Collected data entries —
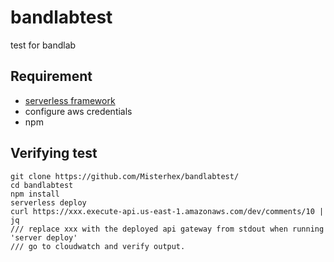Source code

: # bandlabtest
test for bandlab

## Requirement
- [serverless framework](https://serverless.com)
- configure aws credentials
- npm

## Verifying test
```
git clone https://github.com/Misterhex/bandlabtest/
cd bandlabtest 
npm install
serverless deploy
curl https://xxx.execute-api.us-east-1.amazonaws.com/dev/comments/10 | jq  
/// replace xxx with the deployed api gateway from stdout when running 'server deploy'
/// go to cloudwatch and verify output.
```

TASK OBJECTIVE — Your reply should be one number: the count of lines above that hold the word "serverless".

EXERCISE SOLUTION — 2